In the third study I focus on finding evidence for repetition suppression (RS) in macaque M1.
This effect that has previously been shown in fMRI studies in humans, and has become one of
the most widely used techniques to indirectly infer the neuronal properties of the studied area
(Tootell et al., 1998; Grill-Spector and Malach, 2001; Avidan et al., 2002). My motivation was to
establish this phenomenon in the motor cortex, and to examine its neuronal mechanism, which is
unclear at this point in time. However, I did not succeed in finding neuronal evidence for the RS
phenomenon in monkey M1. RS has been shown in electrophysiological recordings from
monkeys in visual areas in response to repeated visual stimuli (e.g., De Baene and Vogels, 2010).
It is possible that designing the task differently, placing trials in pairs (an adapter trial followed
by a repeated or non-repeated test trial) rather than in a semi-random order would change our
results by allowing averaging over a larger number of repeated trials and by better controlling the
time interval before the test trials while allowing a longer rest before adapter trials. However, it
is also possible that the relation between the BOLD signal and single-unit activity is not as
generally assumed.
Is RS a bottom-up or a top-down phenomenon?

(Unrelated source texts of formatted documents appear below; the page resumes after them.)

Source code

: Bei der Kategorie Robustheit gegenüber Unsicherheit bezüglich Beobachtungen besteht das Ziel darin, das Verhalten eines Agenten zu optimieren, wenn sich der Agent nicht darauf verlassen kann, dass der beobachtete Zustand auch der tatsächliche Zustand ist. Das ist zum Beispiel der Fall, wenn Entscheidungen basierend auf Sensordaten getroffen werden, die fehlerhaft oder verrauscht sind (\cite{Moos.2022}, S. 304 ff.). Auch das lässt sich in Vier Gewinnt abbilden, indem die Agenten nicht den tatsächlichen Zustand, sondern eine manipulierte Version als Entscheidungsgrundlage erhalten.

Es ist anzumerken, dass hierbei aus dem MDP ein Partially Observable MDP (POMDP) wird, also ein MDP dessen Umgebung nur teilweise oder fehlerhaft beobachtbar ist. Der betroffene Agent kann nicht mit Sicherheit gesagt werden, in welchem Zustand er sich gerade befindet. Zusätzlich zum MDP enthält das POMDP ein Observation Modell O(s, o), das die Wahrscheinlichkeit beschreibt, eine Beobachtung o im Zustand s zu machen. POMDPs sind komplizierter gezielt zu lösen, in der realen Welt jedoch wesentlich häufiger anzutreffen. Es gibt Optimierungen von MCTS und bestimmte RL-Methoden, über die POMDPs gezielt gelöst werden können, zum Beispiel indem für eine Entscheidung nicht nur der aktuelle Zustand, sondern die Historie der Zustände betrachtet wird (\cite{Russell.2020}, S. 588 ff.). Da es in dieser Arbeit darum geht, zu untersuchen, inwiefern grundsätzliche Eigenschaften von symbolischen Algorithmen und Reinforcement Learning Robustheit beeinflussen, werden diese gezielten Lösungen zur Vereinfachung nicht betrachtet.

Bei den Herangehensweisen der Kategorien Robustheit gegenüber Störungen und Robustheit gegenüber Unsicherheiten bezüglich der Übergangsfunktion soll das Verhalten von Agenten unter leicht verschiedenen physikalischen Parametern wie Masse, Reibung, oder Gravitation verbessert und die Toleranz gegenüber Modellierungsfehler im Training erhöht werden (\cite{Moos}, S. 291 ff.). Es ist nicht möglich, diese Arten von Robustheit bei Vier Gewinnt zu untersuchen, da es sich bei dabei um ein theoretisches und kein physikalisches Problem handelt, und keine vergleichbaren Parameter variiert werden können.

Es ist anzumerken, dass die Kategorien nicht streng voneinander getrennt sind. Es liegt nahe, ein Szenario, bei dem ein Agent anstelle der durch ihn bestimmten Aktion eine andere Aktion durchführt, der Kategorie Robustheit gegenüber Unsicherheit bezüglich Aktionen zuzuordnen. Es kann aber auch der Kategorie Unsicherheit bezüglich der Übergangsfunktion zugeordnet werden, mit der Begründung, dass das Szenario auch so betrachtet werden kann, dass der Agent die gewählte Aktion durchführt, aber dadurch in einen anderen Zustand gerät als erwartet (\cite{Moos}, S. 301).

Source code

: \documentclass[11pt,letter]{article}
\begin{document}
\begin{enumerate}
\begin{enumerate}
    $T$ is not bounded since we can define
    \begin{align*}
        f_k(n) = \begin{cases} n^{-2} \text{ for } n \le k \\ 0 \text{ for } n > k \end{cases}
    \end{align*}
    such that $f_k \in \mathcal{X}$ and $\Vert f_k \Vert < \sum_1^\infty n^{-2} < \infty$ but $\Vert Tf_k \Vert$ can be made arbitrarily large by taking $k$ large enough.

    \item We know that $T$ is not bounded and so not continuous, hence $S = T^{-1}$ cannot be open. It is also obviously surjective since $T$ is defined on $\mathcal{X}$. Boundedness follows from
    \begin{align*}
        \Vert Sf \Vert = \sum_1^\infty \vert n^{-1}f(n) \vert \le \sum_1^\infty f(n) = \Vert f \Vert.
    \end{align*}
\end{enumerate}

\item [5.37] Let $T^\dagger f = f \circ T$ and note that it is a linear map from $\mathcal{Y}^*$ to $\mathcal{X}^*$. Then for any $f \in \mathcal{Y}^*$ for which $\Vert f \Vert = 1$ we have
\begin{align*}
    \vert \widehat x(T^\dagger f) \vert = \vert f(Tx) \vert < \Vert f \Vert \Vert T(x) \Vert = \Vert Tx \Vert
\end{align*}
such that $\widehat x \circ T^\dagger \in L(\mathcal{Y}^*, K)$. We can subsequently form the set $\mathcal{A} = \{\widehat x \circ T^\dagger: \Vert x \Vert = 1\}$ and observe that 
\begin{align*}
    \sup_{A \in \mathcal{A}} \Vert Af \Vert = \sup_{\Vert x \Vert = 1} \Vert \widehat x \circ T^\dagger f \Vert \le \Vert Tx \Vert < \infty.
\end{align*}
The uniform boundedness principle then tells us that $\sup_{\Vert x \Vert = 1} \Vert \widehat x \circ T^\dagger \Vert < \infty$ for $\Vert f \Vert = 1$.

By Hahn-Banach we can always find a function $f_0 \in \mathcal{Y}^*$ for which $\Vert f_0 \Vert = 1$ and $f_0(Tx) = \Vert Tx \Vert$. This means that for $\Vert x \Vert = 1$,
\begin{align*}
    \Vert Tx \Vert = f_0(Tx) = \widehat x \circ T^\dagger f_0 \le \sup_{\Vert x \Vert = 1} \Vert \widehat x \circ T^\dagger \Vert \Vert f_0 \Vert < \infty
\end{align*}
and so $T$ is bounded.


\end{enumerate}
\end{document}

The origin of RS has recently been under debate. Does RS reflect an automatic process in the
brain, or does it reflect expectation of the coming trial? Several years ago Summerfield and
colleagues (2008) showed that the RS in the fusiform face area is affected by the likelyhood of
the specific face stimulus to appear. They found much weaker RS when the specific stimulus was
improbable (i.e., unexpected). This contradicts models of automatic processes previously
suggested to explain RS, such as synaptic fatigue or sharpening of the tuning curves, and implies
that the RS phenomenon reflects a top-down perceptual “prediction error”. Their results were
later confirmed by Larsson and Smith (2012), who also found that the expectation effect is
attention dependent. By diverting subjects’ attention, they showed that RS still exists in the
absence of the expectation effect. These results suggest that fMRI RS reflects a combination of
attention-dependent expectation effects and neuronal adaptation.
65
When the effect of expectation was tested on macaque inferior temporal (IT) neurons, no
expectation effect was found (Kaliukhovich and Vogels, 2011). This could be explained by the
effect being exclusive to the FFA. Alternatively, this could strengthen our hypothesis, that the
fMRI RS is essentially different from the adaptation found in single neurons in the visual stream.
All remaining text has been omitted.